Task description:
Find the word "html" below. Copy each line that has it.

Records excerpted from a collection
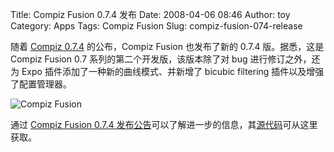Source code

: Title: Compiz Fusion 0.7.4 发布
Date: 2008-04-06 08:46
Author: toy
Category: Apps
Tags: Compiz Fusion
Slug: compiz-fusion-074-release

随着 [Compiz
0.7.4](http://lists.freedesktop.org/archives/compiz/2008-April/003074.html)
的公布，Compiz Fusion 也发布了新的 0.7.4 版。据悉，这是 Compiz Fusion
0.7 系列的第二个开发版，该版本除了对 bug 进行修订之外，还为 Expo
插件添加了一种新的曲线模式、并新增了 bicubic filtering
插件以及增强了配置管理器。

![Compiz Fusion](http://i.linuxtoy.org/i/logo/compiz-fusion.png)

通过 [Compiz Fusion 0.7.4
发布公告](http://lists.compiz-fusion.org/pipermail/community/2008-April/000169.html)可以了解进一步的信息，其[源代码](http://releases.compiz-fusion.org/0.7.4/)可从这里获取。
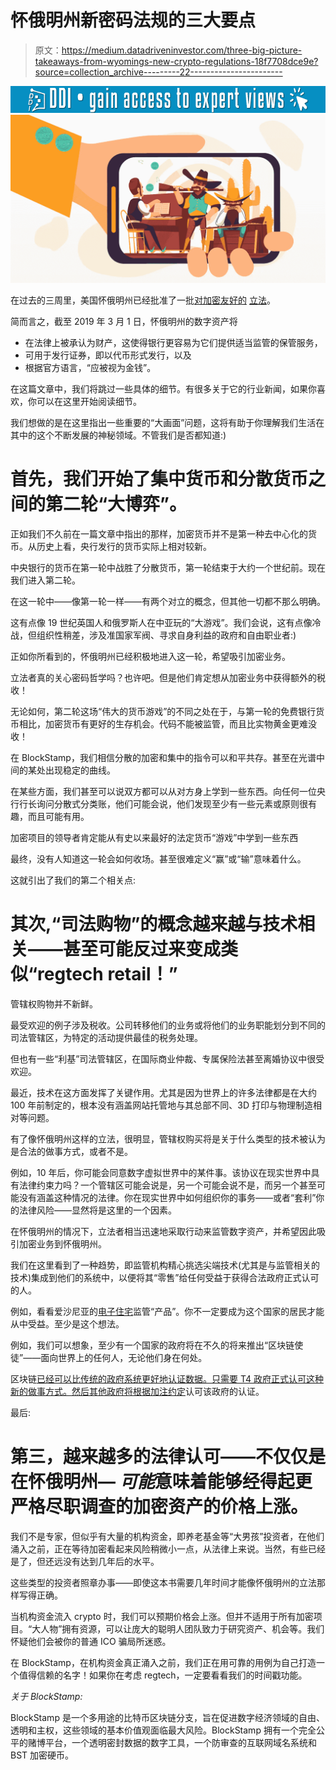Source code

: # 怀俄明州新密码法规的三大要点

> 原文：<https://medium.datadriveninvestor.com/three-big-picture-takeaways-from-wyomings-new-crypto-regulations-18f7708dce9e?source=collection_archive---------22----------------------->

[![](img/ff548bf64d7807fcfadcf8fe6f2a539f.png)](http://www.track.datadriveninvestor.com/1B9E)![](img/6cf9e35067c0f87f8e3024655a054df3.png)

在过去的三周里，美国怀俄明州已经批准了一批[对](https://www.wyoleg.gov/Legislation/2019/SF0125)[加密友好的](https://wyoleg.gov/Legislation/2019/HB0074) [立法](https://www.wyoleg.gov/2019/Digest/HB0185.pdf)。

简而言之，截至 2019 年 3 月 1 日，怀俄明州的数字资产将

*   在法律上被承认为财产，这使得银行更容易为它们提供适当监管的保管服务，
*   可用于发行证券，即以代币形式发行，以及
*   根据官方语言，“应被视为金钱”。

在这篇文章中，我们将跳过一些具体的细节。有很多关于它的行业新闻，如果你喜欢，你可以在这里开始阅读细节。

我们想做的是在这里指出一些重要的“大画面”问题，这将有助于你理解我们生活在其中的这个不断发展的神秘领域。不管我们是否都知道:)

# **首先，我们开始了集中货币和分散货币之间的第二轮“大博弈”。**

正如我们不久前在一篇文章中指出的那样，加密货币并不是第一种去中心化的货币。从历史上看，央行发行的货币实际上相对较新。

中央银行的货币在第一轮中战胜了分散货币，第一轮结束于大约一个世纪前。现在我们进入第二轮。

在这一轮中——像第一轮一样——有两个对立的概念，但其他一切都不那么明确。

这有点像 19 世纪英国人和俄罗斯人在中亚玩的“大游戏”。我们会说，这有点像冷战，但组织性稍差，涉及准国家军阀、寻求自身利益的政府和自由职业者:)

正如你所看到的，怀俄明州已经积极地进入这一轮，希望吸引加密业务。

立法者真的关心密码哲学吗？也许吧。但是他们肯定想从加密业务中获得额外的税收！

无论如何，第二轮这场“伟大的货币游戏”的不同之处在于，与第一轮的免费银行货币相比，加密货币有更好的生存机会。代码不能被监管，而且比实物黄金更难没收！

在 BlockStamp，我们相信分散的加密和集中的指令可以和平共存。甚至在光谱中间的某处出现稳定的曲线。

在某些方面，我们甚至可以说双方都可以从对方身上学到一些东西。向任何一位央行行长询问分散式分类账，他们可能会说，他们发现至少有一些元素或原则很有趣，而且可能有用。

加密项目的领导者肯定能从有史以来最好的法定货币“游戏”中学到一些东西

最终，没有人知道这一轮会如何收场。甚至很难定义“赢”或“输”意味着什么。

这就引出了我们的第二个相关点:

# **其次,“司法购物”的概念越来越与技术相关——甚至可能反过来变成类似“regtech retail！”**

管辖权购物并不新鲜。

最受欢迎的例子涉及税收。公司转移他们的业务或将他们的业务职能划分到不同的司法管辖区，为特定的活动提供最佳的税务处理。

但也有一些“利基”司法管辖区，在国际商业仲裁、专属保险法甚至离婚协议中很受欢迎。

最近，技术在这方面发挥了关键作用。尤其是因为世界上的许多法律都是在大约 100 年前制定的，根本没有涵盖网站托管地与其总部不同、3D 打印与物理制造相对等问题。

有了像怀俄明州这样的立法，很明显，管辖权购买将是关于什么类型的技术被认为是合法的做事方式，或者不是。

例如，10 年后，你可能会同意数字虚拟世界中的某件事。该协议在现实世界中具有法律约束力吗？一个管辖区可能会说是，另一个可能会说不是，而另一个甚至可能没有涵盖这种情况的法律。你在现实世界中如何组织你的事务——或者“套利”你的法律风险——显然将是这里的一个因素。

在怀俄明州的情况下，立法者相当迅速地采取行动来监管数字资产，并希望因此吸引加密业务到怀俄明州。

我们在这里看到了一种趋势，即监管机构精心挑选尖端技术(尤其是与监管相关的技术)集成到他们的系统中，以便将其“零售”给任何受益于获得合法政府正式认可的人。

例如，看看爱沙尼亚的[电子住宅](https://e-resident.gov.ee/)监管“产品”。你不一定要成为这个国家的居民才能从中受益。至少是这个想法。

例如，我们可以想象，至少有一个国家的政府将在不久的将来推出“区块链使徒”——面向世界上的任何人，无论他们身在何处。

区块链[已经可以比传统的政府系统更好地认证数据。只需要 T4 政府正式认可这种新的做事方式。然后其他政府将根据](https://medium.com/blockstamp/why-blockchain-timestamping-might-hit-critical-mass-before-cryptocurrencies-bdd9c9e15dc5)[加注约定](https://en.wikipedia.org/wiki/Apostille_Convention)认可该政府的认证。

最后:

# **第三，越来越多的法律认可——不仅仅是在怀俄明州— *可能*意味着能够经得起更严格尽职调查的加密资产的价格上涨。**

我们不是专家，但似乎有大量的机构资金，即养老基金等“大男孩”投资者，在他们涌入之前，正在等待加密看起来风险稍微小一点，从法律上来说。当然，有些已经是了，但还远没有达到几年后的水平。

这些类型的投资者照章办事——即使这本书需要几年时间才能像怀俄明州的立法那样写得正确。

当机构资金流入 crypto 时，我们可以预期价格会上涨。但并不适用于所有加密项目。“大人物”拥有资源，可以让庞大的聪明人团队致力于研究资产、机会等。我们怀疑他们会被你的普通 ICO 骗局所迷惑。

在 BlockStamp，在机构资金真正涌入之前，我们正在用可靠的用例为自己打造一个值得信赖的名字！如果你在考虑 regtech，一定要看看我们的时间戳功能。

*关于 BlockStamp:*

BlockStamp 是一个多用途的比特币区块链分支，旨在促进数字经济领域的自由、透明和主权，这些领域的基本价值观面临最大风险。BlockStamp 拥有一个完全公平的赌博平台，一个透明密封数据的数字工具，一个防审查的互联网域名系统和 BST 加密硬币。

Finished exercise:
0.7.4](http://lists.freedesktop.org/archives/compiz/2008-April/003074.html)
发布公告](http://lists.compiz-fusion.org/pipermail/community/2008-April/000169.html)可以了解进一步的信息，其[源代码](http://releases.compiz-fusion.org/0.7.4/)可从这里获取。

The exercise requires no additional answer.